**Available data:**
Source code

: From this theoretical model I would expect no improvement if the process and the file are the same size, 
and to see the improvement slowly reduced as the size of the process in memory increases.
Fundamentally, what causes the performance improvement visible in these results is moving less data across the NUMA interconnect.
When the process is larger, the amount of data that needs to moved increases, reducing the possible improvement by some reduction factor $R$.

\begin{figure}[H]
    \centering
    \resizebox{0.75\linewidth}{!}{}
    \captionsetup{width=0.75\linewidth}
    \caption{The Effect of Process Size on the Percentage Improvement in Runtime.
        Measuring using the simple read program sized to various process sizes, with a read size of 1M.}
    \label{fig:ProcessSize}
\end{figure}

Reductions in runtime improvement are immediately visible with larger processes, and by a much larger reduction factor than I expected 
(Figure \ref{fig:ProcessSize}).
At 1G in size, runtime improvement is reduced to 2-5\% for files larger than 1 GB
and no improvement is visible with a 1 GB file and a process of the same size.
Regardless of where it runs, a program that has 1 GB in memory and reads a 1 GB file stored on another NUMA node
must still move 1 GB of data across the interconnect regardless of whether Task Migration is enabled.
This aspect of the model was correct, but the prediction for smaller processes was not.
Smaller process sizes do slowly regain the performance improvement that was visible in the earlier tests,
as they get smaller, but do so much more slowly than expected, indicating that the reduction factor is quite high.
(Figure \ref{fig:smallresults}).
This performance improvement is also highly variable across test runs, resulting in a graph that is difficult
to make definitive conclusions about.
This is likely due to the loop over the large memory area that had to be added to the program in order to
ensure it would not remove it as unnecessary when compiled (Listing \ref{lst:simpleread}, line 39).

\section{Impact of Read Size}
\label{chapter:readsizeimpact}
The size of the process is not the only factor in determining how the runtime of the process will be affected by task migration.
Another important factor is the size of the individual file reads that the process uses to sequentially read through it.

**Task objective:** What is the number of lines in the records that contain "much"? Give that number only.

**Written response:** 2